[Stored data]

====

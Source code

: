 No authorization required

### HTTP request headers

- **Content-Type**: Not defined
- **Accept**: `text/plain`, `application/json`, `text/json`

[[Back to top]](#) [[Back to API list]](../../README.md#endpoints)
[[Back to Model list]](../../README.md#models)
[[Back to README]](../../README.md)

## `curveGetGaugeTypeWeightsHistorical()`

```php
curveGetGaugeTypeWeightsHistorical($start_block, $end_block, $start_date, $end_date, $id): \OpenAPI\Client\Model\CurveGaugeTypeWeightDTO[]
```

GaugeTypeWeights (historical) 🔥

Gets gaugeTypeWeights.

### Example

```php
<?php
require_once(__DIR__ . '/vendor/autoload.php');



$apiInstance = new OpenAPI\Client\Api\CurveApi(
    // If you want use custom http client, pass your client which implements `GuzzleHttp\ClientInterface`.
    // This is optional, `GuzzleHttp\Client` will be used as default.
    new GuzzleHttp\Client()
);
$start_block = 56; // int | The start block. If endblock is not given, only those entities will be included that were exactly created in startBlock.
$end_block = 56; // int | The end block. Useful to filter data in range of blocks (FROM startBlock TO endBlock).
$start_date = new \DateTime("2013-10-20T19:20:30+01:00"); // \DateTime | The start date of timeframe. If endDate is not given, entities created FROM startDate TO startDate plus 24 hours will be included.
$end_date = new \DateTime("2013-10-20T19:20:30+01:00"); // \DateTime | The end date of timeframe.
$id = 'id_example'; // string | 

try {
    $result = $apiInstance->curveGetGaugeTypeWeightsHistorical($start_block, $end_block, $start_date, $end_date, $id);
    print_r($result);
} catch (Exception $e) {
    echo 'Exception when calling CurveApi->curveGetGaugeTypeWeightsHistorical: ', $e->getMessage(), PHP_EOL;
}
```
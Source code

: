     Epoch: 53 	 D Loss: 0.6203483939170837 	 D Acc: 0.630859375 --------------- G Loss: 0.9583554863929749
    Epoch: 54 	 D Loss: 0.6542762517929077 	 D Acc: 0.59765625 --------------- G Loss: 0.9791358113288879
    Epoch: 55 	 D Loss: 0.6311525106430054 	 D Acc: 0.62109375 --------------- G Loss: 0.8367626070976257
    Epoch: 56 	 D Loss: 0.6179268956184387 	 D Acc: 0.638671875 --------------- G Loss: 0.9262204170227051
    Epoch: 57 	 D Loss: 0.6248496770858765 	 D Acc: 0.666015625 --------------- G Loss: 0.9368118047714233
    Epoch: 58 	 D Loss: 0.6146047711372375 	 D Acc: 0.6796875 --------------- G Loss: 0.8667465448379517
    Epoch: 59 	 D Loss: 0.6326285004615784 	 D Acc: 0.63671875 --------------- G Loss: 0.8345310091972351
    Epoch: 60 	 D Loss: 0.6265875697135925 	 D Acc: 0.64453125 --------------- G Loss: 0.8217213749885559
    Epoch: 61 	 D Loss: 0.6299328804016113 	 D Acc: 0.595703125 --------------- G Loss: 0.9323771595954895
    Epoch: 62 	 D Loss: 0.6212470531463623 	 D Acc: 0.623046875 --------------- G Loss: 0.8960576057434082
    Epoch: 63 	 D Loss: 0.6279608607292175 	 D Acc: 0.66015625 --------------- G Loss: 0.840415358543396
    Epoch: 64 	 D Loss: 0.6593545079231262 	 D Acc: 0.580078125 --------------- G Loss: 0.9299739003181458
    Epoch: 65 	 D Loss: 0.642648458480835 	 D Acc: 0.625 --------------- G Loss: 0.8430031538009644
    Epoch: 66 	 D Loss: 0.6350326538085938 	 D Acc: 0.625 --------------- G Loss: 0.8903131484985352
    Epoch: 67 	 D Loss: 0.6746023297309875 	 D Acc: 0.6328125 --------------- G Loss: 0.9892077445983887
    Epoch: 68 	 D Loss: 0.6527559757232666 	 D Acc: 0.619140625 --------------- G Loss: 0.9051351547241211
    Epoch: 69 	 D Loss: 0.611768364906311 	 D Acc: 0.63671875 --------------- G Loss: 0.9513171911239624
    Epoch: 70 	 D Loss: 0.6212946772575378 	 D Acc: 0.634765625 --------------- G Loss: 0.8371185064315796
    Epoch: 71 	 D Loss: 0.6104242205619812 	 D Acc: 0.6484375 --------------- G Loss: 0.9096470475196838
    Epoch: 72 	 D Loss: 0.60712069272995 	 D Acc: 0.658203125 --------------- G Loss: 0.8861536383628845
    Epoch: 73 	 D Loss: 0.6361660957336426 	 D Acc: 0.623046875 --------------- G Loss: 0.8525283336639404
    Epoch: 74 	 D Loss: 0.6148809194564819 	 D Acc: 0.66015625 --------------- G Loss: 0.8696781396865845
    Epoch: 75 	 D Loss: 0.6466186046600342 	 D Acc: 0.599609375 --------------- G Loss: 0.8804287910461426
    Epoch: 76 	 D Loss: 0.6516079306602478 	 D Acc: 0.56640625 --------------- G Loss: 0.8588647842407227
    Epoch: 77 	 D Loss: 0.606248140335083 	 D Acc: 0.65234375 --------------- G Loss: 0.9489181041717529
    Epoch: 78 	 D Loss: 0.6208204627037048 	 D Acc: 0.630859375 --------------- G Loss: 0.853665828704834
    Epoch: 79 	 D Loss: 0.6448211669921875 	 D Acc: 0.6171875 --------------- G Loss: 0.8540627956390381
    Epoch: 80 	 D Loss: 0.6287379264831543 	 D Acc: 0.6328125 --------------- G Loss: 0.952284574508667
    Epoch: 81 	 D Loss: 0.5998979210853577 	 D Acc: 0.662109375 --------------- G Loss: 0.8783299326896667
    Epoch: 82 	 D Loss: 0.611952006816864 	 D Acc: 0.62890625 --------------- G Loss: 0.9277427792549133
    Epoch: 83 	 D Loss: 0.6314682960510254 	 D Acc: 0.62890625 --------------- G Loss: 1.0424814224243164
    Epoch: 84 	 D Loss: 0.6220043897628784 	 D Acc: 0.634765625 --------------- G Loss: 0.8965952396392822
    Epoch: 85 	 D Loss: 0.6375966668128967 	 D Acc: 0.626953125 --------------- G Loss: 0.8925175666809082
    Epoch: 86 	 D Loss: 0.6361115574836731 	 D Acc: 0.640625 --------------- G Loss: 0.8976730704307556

====

Reply with one number, the count of lines in the records that include the word "CurveApi".

TASK SOLUTION:
2